Problem details: Return, from the listing that follows, each line containing the word "siguiente".

Materials provided:

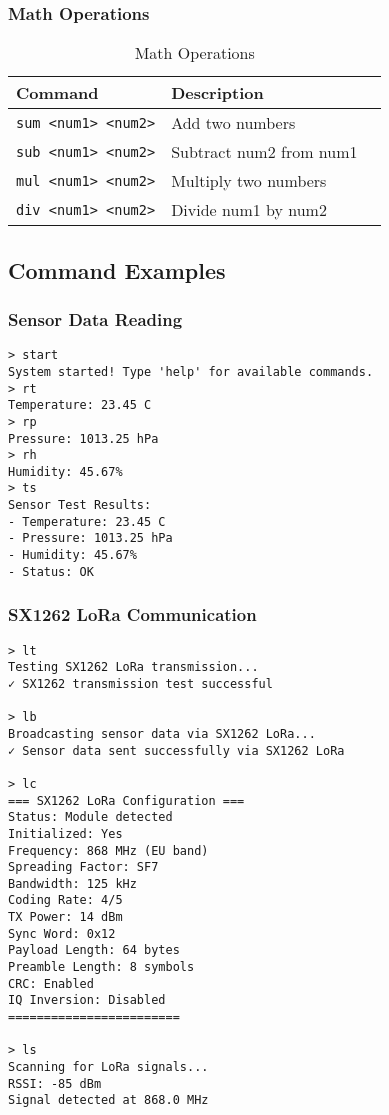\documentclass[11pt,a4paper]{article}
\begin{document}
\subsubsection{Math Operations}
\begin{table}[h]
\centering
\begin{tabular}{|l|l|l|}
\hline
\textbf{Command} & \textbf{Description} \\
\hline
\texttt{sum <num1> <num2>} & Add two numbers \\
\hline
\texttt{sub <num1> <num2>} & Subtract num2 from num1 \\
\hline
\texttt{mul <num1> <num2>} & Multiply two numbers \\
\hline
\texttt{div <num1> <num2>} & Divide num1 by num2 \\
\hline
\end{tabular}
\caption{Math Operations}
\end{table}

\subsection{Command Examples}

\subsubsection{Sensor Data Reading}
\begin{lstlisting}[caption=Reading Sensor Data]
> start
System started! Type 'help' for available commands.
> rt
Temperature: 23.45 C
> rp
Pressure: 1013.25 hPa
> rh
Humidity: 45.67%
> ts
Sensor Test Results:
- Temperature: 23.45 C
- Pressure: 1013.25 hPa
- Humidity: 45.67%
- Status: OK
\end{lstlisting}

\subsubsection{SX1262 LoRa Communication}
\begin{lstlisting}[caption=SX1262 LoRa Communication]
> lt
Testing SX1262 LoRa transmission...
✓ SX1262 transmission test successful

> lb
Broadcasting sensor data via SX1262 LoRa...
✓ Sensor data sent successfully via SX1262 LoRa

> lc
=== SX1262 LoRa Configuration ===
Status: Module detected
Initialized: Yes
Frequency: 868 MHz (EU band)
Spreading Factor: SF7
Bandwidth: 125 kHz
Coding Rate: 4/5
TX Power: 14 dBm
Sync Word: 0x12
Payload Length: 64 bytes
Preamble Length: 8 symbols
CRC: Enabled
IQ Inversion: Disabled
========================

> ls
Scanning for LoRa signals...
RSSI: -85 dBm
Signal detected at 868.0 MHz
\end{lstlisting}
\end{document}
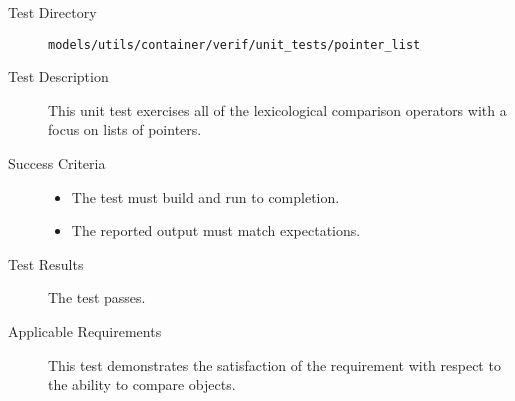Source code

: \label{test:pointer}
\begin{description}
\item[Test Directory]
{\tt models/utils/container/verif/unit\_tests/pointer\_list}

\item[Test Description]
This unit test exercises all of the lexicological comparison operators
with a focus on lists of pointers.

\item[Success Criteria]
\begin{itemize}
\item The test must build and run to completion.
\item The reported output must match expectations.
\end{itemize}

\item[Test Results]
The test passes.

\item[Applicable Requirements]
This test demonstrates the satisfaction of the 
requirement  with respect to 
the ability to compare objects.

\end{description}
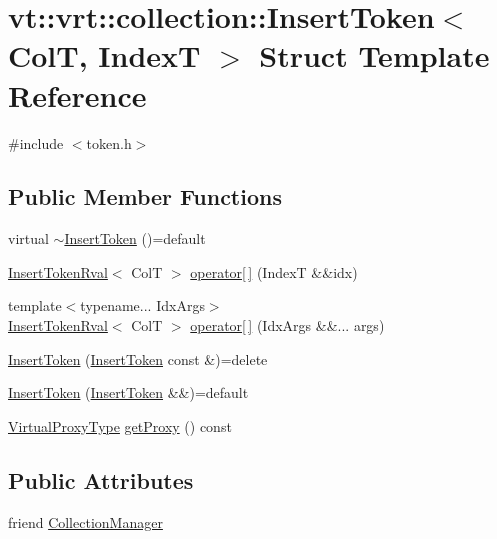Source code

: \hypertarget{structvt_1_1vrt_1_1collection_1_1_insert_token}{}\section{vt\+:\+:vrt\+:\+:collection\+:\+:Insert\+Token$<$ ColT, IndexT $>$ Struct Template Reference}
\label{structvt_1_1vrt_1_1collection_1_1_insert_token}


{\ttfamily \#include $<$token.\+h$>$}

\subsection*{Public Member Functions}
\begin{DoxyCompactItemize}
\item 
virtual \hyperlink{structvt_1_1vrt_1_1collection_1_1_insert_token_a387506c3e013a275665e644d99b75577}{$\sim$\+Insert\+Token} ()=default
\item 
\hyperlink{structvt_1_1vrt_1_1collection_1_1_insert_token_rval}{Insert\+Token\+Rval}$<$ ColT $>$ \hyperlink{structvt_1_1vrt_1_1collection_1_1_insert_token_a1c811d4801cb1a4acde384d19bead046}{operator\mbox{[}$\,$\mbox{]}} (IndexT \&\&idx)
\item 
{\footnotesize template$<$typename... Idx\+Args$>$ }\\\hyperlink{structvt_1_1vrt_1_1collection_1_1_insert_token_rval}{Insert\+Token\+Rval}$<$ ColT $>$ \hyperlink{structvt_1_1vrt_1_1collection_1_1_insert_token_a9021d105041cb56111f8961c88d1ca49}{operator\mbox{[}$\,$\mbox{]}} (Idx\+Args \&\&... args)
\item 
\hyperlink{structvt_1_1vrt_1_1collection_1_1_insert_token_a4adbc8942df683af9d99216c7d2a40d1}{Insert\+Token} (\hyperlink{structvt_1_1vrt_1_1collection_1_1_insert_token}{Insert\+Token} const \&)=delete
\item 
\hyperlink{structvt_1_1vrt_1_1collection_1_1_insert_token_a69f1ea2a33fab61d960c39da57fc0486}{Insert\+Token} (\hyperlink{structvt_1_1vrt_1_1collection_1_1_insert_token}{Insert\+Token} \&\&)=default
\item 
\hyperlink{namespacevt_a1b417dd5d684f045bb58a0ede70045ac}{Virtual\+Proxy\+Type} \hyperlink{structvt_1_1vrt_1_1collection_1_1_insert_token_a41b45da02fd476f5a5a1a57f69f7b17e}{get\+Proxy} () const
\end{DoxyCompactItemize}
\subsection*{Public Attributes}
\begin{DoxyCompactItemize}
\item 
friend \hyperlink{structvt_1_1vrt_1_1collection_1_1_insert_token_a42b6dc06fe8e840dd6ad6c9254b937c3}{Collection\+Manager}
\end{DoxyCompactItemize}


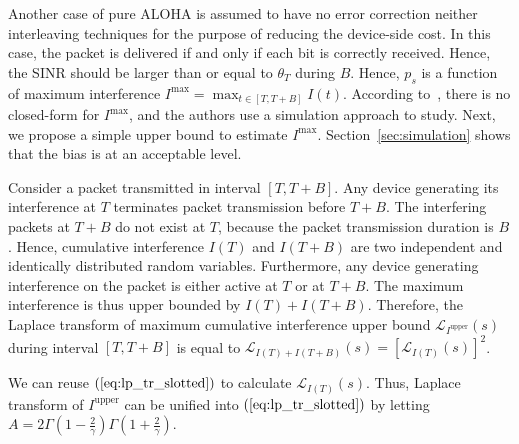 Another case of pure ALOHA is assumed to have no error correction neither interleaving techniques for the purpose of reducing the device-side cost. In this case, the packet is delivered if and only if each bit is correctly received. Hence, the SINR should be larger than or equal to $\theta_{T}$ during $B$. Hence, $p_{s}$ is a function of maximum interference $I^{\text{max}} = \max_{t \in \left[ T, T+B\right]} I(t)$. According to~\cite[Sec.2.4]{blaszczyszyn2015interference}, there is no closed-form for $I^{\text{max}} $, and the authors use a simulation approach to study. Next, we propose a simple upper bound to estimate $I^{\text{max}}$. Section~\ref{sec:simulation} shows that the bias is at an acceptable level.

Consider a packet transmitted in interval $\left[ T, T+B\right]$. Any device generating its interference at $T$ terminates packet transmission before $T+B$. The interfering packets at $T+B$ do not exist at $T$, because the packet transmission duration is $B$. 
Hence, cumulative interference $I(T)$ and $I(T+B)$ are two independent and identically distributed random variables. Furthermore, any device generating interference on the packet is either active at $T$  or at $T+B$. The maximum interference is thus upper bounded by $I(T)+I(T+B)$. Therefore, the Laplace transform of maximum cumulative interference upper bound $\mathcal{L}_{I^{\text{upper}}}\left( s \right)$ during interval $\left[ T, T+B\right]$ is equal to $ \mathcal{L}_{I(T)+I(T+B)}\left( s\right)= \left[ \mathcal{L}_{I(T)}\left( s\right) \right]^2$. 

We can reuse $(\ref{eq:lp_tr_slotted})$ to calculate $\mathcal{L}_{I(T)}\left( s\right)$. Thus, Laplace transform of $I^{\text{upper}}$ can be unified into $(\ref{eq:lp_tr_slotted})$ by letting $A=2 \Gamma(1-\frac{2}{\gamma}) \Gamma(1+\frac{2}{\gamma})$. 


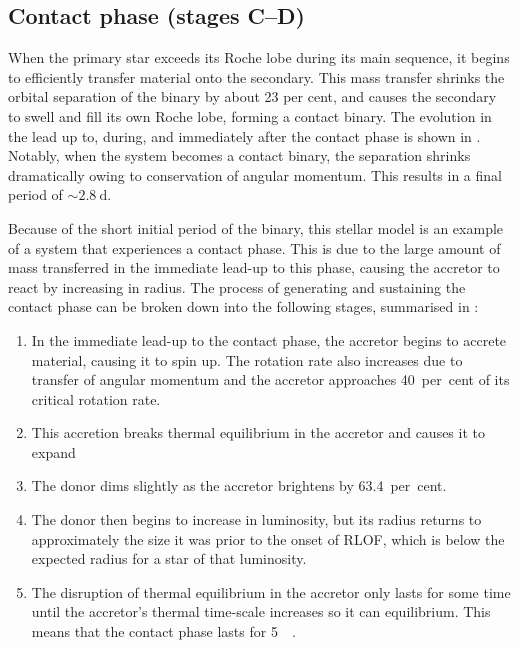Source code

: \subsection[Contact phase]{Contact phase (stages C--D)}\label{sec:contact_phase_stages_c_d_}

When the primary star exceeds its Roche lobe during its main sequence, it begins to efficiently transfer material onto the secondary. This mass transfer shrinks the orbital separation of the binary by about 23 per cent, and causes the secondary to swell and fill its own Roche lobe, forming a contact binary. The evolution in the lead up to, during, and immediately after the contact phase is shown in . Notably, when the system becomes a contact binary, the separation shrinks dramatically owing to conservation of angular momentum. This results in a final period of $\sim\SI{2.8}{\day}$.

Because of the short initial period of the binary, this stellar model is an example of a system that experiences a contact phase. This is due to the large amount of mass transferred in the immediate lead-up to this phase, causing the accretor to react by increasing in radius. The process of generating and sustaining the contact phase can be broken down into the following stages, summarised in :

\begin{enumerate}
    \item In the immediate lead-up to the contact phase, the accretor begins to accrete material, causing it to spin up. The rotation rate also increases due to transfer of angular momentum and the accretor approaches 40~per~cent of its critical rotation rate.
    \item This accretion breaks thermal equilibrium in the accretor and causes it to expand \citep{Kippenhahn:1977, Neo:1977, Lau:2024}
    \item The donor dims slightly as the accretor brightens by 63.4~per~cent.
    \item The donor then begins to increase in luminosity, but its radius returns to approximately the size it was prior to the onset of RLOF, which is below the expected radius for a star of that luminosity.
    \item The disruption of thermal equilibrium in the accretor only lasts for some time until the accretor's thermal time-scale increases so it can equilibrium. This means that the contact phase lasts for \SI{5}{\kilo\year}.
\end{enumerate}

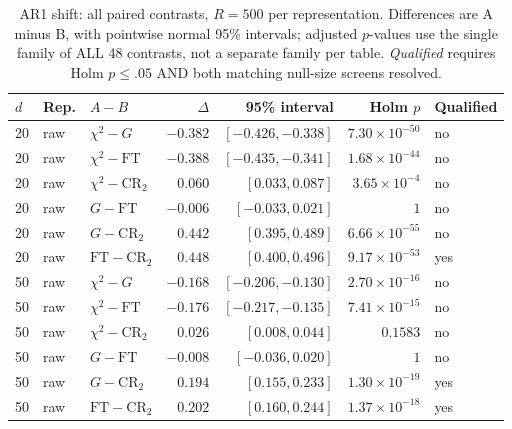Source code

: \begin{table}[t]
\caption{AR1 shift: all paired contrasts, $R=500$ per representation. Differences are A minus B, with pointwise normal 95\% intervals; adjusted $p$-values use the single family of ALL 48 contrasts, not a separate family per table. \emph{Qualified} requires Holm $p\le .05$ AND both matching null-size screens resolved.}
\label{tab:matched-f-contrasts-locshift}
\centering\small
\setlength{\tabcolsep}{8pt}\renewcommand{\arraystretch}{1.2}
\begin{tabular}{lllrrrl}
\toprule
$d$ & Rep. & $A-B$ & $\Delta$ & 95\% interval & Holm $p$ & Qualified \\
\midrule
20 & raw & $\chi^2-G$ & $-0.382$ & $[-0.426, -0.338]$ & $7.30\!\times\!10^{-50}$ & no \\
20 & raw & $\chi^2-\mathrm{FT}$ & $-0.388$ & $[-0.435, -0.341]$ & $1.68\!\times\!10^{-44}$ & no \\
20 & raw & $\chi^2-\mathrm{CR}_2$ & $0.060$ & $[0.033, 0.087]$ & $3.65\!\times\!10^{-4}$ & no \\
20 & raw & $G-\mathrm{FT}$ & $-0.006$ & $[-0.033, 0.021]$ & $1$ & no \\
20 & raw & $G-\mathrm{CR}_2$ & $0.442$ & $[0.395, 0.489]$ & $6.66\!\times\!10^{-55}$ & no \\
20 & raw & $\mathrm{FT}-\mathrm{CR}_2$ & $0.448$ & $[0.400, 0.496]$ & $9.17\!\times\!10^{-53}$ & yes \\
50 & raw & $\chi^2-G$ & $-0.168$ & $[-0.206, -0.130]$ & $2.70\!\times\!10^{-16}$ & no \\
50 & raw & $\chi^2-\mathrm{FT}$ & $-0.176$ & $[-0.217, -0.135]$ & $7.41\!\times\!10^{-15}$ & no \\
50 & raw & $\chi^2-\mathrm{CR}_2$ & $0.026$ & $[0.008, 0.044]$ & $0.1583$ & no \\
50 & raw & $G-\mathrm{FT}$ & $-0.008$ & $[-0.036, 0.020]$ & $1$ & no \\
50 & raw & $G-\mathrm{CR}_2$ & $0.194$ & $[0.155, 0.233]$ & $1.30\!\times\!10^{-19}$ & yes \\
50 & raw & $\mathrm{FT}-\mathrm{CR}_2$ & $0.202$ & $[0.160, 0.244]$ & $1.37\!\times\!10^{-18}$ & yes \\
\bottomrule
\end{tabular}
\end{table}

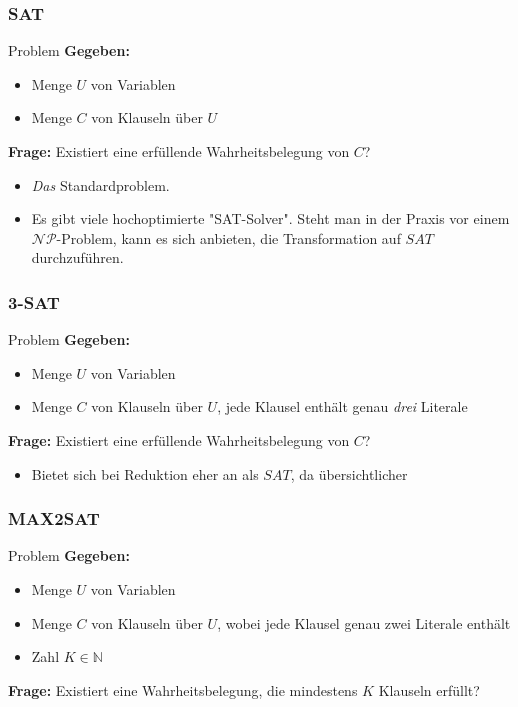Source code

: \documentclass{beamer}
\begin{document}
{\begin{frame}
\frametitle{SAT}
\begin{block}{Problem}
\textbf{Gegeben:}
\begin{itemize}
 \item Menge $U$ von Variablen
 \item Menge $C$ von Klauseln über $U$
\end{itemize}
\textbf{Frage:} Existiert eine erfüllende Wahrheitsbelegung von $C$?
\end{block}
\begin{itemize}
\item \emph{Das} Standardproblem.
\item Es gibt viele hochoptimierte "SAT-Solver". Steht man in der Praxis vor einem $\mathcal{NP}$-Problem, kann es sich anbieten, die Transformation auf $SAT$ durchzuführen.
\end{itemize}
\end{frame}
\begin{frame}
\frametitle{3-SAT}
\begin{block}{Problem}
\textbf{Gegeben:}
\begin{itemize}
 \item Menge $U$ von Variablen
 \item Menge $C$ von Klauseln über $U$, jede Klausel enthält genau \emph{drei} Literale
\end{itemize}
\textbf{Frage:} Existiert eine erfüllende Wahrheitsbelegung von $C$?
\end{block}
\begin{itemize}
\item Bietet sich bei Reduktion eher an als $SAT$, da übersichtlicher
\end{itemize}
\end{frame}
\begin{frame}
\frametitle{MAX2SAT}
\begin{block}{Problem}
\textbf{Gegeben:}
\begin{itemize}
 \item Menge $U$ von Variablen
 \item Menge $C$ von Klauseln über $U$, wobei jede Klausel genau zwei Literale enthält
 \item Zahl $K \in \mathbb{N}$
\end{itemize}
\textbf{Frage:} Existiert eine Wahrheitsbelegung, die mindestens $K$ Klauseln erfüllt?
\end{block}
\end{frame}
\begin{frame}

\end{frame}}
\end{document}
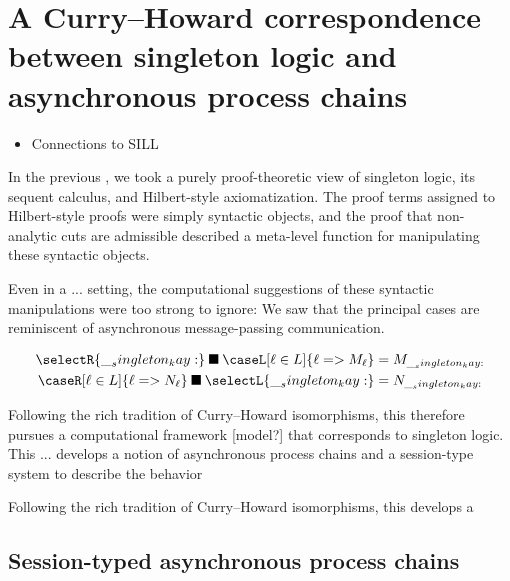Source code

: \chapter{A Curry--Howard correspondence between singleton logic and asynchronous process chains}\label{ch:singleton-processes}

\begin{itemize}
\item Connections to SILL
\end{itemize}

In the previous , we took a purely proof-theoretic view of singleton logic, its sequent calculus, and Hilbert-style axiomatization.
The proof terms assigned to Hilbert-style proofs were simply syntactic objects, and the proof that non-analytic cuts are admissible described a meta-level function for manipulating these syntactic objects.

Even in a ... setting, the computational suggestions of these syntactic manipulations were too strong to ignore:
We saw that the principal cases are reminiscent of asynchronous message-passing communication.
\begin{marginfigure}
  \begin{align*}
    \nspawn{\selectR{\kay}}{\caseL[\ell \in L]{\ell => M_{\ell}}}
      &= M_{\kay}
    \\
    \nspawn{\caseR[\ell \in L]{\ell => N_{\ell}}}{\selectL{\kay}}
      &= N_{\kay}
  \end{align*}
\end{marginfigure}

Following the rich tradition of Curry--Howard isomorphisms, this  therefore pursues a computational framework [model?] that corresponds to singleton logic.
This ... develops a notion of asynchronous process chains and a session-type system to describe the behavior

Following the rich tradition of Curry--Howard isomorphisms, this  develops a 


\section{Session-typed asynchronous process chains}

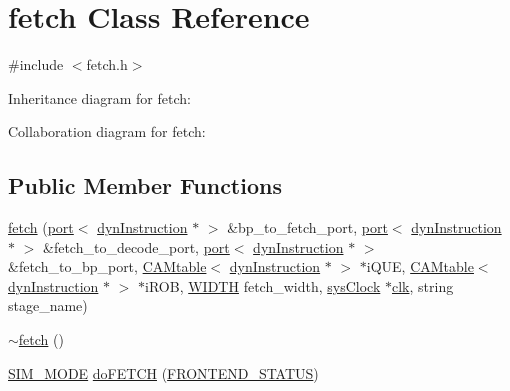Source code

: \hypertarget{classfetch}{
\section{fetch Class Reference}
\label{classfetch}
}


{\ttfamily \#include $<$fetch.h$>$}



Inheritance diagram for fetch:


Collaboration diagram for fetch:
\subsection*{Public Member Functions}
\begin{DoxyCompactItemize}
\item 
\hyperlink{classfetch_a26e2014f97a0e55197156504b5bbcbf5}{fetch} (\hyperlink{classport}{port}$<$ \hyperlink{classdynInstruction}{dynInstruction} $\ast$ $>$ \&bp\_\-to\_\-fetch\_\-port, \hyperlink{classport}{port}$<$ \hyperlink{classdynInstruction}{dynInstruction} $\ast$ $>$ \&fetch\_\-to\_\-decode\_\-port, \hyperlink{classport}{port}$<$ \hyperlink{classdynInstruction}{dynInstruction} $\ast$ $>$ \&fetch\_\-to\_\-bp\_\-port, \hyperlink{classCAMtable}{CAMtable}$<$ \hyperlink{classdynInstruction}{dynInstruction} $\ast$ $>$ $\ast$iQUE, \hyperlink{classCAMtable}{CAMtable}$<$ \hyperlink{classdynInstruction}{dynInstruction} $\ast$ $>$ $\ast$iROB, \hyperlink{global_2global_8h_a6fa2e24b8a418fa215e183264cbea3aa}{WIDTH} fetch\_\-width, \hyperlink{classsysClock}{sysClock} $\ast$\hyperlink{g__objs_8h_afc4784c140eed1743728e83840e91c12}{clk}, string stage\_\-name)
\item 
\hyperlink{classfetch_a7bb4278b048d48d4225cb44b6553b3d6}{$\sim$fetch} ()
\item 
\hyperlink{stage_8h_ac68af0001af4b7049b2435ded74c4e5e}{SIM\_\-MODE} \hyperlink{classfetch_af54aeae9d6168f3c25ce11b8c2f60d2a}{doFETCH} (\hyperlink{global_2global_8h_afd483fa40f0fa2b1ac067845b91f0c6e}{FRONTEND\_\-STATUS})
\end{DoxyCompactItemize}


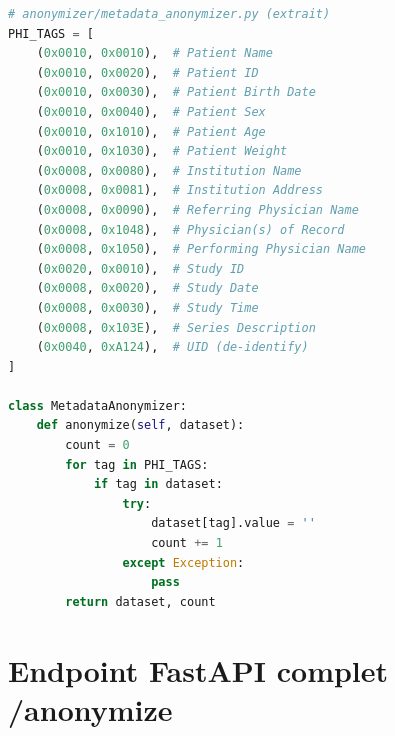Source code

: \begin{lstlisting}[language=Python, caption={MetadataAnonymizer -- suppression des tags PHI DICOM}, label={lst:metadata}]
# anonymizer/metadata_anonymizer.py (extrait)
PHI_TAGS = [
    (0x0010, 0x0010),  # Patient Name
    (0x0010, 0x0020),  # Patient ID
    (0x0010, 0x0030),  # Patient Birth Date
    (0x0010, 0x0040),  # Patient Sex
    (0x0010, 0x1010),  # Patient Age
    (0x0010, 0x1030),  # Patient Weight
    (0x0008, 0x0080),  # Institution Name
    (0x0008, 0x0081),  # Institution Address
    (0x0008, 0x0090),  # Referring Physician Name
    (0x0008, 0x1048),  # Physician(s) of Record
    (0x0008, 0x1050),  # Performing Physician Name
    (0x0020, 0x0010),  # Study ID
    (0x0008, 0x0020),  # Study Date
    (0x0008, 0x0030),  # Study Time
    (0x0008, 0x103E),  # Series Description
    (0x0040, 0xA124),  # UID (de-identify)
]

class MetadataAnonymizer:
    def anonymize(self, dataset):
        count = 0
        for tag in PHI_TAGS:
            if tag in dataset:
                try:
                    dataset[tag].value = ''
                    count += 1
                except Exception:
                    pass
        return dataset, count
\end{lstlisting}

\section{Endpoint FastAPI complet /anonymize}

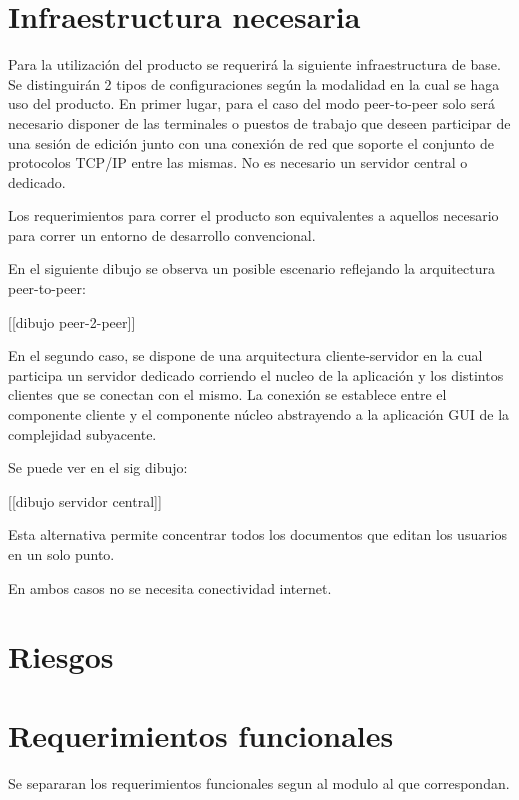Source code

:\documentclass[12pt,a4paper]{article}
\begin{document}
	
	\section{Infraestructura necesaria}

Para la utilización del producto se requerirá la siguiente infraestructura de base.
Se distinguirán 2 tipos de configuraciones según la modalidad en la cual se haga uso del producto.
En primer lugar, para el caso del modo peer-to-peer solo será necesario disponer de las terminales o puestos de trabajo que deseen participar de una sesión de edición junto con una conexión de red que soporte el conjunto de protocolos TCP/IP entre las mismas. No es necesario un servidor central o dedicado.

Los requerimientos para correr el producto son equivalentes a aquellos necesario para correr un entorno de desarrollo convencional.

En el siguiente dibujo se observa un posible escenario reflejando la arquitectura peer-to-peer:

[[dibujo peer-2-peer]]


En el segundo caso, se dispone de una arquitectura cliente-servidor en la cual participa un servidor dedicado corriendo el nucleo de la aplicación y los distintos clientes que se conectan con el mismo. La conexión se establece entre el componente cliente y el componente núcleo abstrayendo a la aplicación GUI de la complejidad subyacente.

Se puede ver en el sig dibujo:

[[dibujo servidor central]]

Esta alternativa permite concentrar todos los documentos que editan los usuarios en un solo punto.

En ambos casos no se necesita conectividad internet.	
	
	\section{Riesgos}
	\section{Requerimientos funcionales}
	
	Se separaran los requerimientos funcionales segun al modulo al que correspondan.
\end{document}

Written reply:
Para la utilización del producto se requerirá la siguiente infraestructura de base.
En el siguiente dibujo se observa un posible escenario reflejando la arquitectura peer-to-peer:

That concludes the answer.